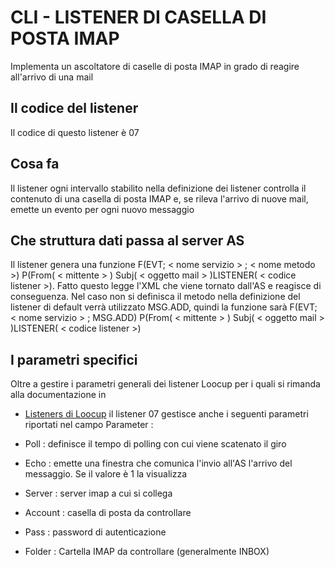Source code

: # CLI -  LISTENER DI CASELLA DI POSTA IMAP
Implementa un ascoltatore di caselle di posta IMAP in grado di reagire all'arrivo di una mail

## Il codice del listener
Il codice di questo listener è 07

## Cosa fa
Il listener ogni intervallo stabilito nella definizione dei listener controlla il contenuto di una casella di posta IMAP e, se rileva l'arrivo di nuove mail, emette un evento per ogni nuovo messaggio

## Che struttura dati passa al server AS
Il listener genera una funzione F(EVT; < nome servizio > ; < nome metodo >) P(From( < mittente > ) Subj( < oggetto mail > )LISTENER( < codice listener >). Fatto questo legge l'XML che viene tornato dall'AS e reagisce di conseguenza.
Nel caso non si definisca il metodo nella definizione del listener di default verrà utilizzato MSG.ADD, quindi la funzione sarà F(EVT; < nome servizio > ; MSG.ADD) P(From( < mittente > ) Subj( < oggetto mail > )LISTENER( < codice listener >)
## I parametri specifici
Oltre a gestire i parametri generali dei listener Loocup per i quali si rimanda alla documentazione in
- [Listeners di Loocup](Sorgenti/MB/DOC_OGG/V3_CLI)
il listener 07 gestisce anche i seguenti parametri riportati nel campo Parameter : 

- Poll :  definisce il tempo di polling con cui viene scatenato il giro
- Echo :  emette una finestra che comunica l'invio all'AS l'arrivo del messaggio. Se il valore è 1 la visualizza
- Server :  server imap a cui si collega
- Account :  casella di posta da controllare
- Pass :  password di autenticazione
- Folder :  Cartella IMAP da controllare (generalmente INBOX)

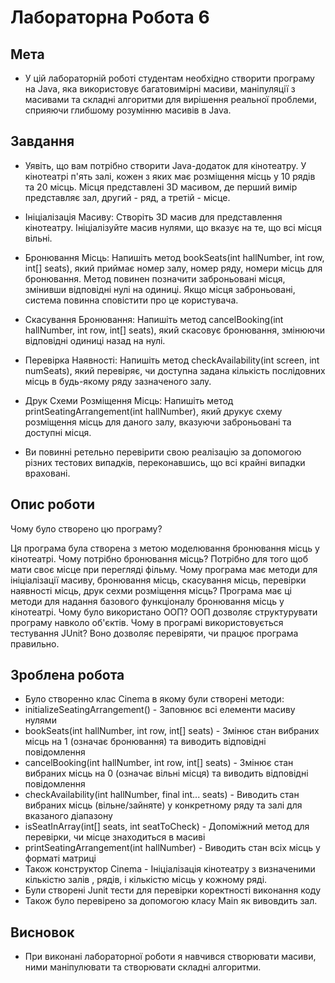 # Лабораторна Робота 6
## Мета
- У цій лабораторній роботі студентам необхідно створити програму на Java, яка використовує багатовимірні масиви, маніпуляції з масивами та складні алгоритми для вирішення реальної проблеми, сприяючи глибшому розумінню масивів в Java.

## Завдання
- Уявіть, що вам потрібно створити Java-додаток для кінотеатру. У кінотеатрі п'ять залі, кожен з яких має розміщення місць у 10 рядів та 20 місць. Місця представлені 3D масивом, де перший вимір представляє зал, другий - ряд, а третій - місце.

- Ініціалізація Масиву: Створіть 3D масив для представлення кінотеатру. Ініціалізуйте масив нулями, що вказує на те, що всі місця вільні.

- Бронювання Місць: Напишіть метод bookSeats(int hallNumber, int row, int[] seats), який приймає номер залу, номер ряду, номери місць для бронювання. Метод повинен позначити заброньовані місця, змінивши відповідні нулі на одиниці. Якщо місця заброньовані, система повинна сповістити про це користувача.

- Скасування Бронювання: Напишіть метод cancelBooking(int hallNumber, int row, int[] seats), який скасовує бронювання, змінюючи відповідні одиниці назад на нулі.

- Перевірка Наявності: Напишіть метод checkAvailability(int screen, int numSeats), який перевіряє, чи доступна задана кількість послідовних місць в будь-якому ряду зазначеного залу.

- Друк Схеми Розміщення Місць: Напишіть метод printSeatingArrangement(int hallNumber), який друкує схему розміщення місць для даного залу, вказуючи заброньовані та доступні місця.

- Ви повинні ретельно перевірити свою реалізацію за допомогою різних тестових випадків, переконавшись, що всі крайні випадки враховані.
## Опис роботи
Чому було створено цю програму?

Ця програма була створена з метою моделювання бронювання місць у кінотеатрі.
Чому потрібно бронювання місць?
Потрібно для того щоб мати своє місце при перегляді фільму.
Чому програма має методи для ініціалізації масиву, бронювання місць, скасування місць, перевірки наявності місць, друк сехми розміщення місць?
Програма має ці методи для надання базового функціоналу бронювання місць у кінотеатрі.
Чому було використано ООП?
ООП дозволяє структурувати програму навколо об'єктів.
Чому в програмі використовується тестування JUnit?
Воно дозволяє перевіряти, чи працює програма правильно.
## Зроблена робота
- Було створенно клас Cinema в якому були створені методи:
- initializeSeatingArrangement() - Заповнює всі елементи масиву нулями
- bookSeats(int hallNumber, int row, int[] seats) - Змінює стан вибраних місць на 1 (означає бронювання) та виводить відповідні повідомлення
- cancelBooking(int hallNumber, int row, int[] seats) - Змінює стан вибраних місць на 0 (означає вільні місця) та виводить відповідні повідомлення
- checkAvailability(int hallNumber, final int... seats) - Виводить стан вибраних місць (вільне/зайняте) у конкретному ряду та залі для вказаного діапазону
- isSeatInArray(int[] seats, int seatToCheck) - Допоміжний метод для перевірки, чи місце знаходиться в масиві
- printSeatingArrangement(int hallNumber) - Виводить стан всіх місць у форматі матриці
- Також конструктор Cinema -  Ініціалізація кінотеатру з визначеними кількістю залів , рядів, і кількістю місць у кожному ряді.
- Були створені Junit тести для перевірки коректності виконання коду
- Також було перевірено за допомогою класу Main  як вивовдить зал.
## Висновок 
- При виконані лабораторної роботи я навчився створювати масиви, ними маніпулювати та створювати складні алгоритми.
==
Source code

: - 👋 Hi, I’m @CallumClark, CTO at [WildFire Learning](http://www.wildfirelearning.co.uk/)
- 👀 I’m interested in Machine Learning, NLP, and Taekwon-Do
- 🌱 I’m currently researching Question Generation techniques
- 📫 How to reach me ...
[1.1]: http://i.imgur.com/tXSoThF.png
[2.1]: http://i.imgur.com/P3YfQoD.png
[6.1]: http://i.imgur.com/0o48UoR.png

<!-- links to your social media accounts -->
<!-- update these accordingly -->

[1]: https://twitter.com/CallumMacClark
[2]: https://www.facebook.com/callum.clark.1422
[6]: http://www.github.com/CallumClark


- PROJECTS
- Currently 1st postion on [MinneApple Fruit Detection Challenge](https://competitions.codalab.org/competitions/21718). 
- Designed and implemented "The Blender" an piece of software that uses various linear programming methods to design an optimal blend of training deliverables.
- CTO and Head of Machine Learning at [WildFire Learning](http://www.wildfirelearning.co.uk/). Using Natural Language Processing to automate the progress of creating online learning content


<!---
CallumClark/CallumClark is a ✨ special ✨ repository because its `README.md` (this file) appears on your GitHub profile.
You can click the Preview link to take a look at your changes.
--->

ACTIVITY =>
Note each line of the entries that has "https" in it, and copy those lines.

ANSWER AREA =>
[1]: https://twitter.com/CallumMacClark
[2]: https://www.facebook.com/callum.clark.1422
- Currently 1st postion on [MinneApple Fruit Detection Challenge](https://competitions.codalab.org/competitions/21718). 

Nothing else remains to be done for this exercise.